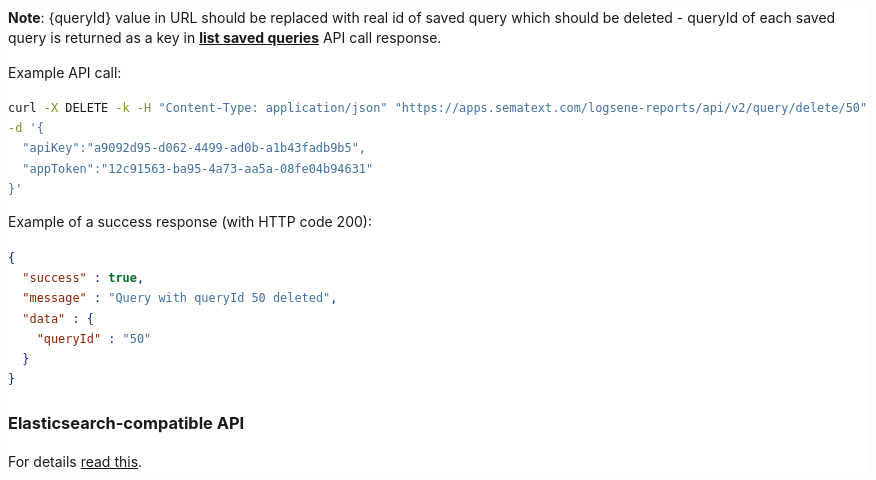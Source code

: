 **Note**: {queryId} value in URL should be replaced with real id of
saved query which should be deleted - queryId of each saved query is
returned as a key in **[list saved queries](#list-saved-queries)** API call response.

Example API
call:

``` bash
curl -X DELETE -k -H "Content-Type: application/json" "https://apps.sematext.com/logsene-reports/api/v2/query/delete/50" -d '{
  "apiKey":"a9092d95-d062-4499-ad0b-a1b43fadb9b5",
  "appToken":"12c91563-ba95-4a73-aa5a-08fe04b94631"
}'
```

Example of a success response (with HTTP code 200):

``` JSON
{
  "success" : true,
  "message" : "Query with queryId 50 deleted",
  "data" : {
    "queryId" : "50"
  }
}
```

### Elasticsearch-compatible API

For details [read this](search-through-the-elasticsearch-api).

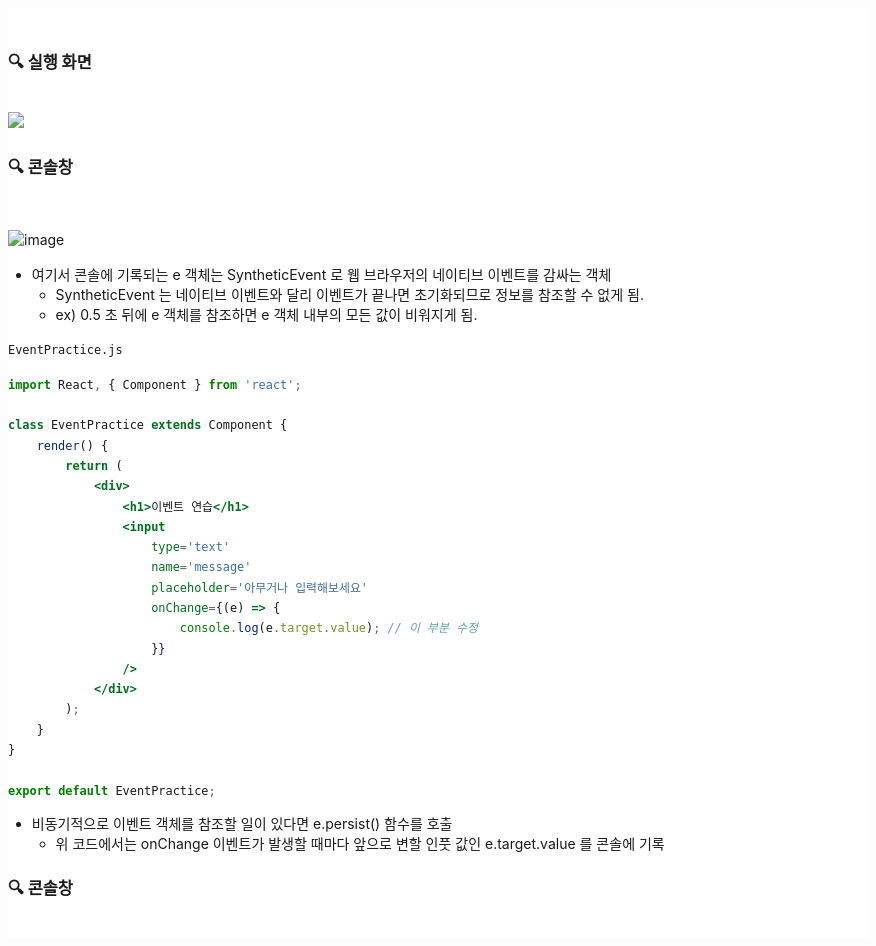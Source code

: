 <br>

### 🔍 실행 화면

<Br>

<img style="height:150px;" src="https://user-images.githubusercontent.com/77706631/177723395-1fb3fef7-8260-405c-ac54-dbe29a9e83c3.png">

<br>

### 🔍 콘솔창

<Br>

![image](https://user-images.githubusercontent.com/77706631/177723284-9643f93c-135b-46d4-a758-60e63dab381f.png)

- 여기서 콘솔에 기록되는 e 객체는 SyntheticEvent 로 웹 브라우저의 네이티브 이벤트를 감싸는 객체
  - SyntheticEvent 는 네이티브 이벤트와 달리 이벤트가 끝나면 초기화되므로 정보를 참조할 수 없게 됨.
  - ex) 0.5 초 뒤에 e 객체를 참조하면 e 객체 내부의 모든 값이 비워지게 됨.
    <br>

`EventPractice.js`

```jsx
import React, { Component } from 'react';

class EventPractice extends Component {
	render() {
		return (
			<div>
				<h1>이벤트 연습</h1>
				<input
					type='text'
					name='message'
					placeholder='아무거나 입력해보세요'
					onChange={(e) => {
						console.log(e.target.value); // 이 부분 수정
					}}
				/>
			</div>
		);
	}
}

export default EventPractice;
```

- 비동기적으로 이벤트 객체를 참조할 일이 있다면 e.persist() 함수를 호출
  - 위 코드에서는 onChange 이벤트가 발생할 때마다 앞으로 변할 인풋 값인 e.target.value 를 콘솔에 기록
    <br>

### 🔍 콘솔창

<br>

####

__REQUIREMENT__:
Go back to the records above and write them out exactly, without the pictures.

__ANSWER TO THIS PROBLEM__:
Source code

: **Note**: {queryId} value in URL should be replaced with real id of
saved query which should be deleted - queryId of each saved query is
returned as a key in **[list saved queries](#list-saved-queries)** API call response.

Example API
call:

``` bash
curl -X DELETE -k -H "Content-Type: application/json" "https://apps.sematext.com/logsene-reports/api/v2/query/delete/50" -d '{
  "apiKey":"a9092d95-d062-4499-ad0b-a1b43fadb9b5",
  "appToken":"12c91563-ba95-4a73-aa5a-08fe04b94631"
}'
```

Example of a success response (with HTTP code 200):

``` JSON
{
  "success" : true,
  "message" : "Query with queryId 50 deleted",
  "data" : {
    "queryId" : "50"
  }
}
```

### Elasticsearch-compatible API

For details [read this](search-through-the-elasticsearch-api).

Source code

: <br>

### 🔍 실행 화면

<Br>

<img style="height:150px;" src="https://user-images.githubusercontent.com/77706631/177723395-1fb3fef7-8260-405c-ac54-dbe29a9e83c3.png">

<br>

### 🔍 콘솔창

<Br>

![image](https://user-images.githubusercontent.com/77706631/177723284-9643f93c-135b-46d4-a758-60e63dab381f.png)

- 여기서 콘솔에 기록되는 e 객체는 SyntheticEvent 로 웹 브라우저의 네이티브 이벤트를 감싸는 객체
  - SyntheticEvent 는 네이티브 이벤트와 달리 이벤트가 끝나면 초기화되므로 정보를 참조할 수 없게 됨.
  - ex) 0.5 초 뒤에 e 객체를 참조하면 e 객체 내부의 모든 값이 비워지게 됨.
    <br>

`EventPractice.js`

```jsx
import React, { Component } from 'react';

class EventPractice extends Component {
	render() {
		return (
			<div>
				<h1>이벤트 연습</h1>
				<input
					type='text'
					name='message'
					placeholder='아무거나 입력해보세요'
					onChange={(e) => {
						console.log(e.target.value); // 이 부분 수정
					}}
				/>
			</div>
		);
	}
}

export default EventPractice;
```

- 비동기적으로 이벤트 객체를 참조할 일이 있다면 e.persist() 함수를 호출
  - 위 코드에서는 onChange 이벤트가 발생할 때마다 앞으로 변할 인풋 값인 e.target.value 를 콘솔에 기록
    <br>

### 🔍 콘솔창

<br>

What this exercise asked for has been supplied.